What to produce —
Each line below must be written out exactly as shown.

Dataset content below:

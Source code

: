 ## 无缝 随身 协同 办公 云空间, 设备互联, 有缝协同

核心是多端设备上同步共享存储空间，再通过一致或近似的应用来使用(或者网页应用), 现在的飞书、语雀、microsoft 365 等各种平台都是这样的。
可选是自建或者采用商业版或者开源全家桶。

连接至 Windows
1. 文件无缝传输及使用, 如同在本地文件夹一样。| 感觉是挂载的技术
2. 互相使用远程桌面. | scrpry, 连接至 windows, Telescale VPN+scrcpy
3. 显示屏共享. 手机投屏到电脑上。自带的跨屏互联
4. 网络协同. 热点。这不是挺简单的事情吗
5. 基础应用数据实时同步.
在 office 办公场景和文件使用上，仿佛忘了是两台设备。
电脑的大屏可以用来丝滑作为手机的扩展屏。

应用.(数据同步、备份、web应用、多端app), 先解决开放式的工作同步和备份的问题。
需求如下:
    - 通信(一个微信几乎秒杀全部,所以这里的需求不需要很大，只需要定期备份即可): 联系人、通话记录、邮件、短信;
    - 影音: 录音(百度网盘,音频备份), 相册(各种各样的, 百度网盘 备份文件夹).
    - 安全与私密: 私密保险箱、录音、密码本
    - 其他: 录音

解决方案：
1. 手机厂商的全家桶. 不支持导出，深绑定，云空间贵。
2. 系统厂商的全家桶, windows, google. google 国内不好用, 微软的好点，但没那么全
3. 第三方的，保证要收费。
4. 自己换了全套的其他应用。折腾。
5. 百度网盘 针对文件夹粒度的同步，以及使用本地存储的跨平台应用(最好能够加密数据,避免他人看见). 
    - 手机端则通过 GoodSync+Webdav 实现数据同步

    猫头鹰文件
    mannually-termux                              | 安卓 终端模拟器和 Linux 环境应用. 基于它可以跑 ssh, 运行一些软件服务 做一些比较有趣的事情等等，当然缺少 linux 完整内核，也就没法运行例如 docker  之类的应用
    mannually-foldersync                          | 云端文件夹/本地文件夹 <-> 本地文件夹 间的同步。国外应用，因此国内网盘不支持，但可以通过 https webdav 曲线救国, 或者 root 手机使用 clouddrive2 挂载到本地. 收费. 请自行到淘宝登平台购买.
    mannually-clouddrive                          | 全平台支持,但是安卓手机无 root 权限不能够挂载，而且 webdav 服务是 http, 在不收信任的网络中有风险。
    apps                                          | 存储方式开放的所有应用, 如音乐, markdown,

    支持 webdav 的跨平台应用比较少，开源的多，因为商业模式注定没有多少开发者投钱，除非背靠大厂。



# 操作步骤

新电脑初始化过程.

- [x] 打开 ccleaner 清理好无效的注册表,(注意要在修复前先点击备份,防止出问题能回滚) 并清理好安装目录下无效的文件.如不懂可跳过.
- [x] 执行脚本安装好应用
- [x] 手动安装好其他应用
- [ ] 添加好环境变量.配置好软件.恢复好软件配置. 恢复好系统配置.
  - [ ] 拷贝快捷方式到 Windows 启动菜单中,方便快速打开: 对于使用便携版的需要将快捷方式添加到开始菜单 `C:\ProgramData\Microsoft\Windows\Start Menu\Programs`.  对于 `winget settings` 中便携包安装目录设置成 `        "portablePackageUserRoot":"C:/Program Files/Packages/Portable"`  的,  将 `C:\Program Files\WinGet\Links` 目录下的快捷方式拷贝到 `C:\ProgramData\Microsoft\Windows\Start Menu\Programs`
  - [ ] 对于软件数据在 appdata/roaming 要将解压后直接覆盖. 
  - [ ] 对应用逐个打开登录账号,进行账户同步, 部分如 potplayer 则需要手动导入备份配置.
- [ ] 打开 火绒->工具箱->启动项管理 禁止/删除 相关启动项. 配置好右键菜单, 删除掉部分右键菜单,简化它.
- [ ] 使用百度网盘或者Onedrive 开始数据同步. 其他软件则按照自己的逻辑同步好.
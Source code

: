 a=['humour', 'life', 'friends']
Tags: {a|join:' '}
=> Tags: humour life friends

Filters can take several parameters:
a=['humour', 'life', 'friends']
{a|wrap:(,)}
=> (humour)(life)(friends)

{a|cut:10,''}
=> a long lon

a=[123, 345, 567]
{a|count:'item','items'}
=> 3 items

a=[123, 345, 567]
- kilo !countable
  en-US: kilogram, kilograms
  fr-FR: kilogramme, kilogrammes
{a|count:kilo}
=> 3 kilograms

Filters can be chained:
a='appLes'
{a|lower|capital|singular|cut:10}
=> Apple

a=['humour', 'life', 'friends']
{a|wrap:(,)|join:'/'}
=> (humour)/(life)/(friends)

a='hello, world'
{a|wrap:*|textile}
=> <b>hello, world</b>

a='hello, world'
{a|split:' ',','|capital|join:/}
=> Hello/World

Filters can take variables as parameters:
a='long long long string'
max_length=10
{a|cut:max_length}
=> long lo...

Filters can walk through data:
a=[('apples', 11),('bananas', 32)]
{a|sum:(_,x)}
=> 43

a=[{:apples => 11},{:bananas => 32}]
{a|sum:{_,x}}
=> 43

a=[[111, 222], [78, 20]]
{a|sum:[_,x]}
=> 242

End of Dataset content.

Exercise output —
Source code

: ## 无缝 随身 协同 办公 云空间, 设备互联, 有缝协同

核心是多端设备上同步共享存储空间，再通过一致或近似的应用来使用(或者网页应用), 现在的飞书、语雀、microsoft 365 等各种平台都是这样的。
可选是自建或者采用商业版或者开源全家桶。

连接至 Windows
1. 文件无缝传输及使用, 如同在本地文件夹一样。| 感觉是挂载的技术
2. 互相使用远程桌面. | scrpry, 连接至 windows, Telescale VPN+scrcpy
3. 显示屏共享. 手机投屏到电脑上。自带的跨屏互联
4. 网络协同. 热点。这不是挺简单的事情吗
5. 基础应用数据实时同步.
在 office 办公场景和文件使用上，仿佛忘了是两台设备。
电脑的大屏可以用来丝滑作为手机的扩展屏。

应用.(数据同步、备份、web应用、多端app), 先解决开放式的工作同步和备份的问题。
需求如下:
    - 通信(一个微信几乎秒杀全部,所以这里的需求不需要很大，只需要定期备份即可): 联系人、通话记录、邮件、短信;
    - 影音: 录音(百度网盘,音频备份), 相册(各种各样的, 百度网盘 备份文件夹).
    - 安全与私密: 私密保险箱、录音、密码本
    - 其他: 录音

解决方案：
1. 手机厂商的全家桶. 不支持导出，深绑定，云空间贵。
2. 系统厂商的全家桶, windows, google. google 国内不好用, 微软的好点，但没那么全
3. 第三方的，保证要收费。
4. 自己换了全套的其他应用。折腾。
5. 百度网盘 针对文件夹粒度的同步，以及使用本地存储的跨平台应用(最好能够加密数据,避免他人看见). 
    - 手机端则通过 GoodSync+Webdav 实现数据同步

    猫头鹰文件
    mannually-termux                              | 安卓 终端模拟器和 Linux 环境应用. 基于它可以跑 ssh, 运行一些软件服务 做一些比较有趣的事情等等，当然缺少 linux 完整内核，也就没法运行例如 docker  之类的应用
    mannually-foldersync                          | 云端文件夹/本地文件夹 <-> 本地文件夹 间的同步。国外应用，因此国内网盘不支持，但可以通过 https webdav 曲线救国, 或者 root 手机使用 clouddrive2 挂载到本地. 收费. 请自行到淘宝登平台购买.
    mannually-clouddrive                          | 全平台支持,但是安卓手机无 root 权限不能够挂载，而且 webdav 服务是 http, 在不收信任的网络中有风险。
    apps                                          | 存储方式开放的所有应用, 如音乐, markdown,

    支持 webdav 的跨平台应用比较少，开源的多，因为商业模式注定没有多少开发者投钱，除非背靠大厂。



# 操作步骤

新电脑初始化过程.

- [x] 打开 ccleaner 清理好无效的注册表,(注意要在修复前先点击备份,防止出问题能回滚) 并清理好安装目录下无效的文件.如不懂可跳过.
- [x] 执行脚本安装好应用
- [x] 手动安装好其他应用
- [ ] 添加好环境变量.配置好软件.恢复好软件配置. 恢复好系统配置.
  - [ ] 拷贝快捷方式到 Windows 启动菜单中,方便快速打开: 对于使用便携版的需要将快捷方式添加到开始菜单 `C:\ProgramData\Microsoft\Windows\Start Menu\Programs`.  对于 `winget settings` 中便携包安装目录设置成 `        "portablePackageUserRoot":"C:/Program Files/Packages/Portable"`  的,  将 `C:\Program Files\WinGet\Links` 目录下的快捷方式拷贝到 `C:\ProgramData\Microsoft\Windows\Start Menu\Programs`
  - [ ] 对于软件数据在 appdata/roaming 要将解压后直接覆盖. 
  - [ ] 对应用逐个打开登录账号,进行账户同步, 部分如 potplayer 则需要手动导入备份配置.
- [ ] 打开 火绒->工具箱->启动项管理 禁止/删除 相关启动项. 配置好右键菜单, 删除掉部分右键菜单,简化它.
- [ ] 使用百度网盘或者Onedrive 开始数据同步. 其他软件则按照自己的逻辑同步好.
Source code

: a=['humour', 'life', 'friends']
Tags: {a|join:' '}
=> Tags: humour life friends

Filters can take several parameters:
a=['humour', 'life', 'friends']
{a|wrap:(,)}
=> (humour)(life)(friends)

{a|cut:10,''}
=> a long lon

a=[123, 345, 567]
{a|count:'item','items'}
=> 3 items

a=[123, 345, 567]
- kilo !countable
  en-US: kilogram, kilograms
  fr-FR: kilogramme, kilogrammes
{a|count:kilo}
=> 3 kilograms

Filters can be chained:
a='appLes'
{a|lower|capital|singular|cut:10}
=> Apple

a=['humour', 'life', 'friends']
{a|wrap:(,)|join:'/'}
=> (humour)/(life)/(friends)

a='hello, world'
{a|wrap:*|textile}
=> <b>hello, world</b>

a='hello, world'
{a|split:' ',','|capital|join:/}
=> Hello/World

Filters can take variables as parameters:
a='long long long string'
max_length=10
{a|cut:max_length}
=> long lo...

Filters can walk through data:
a=[('apples', 11),('bananas', 32)]
{a|sum:(_,x)}
=> 43

a=[{:apples => 11},{:bananas => 32}]
{a|sum:{_,x}}
=> 43

a=[[111, 222], [78, 20]]
{a|sum:[_,x]}
=> 242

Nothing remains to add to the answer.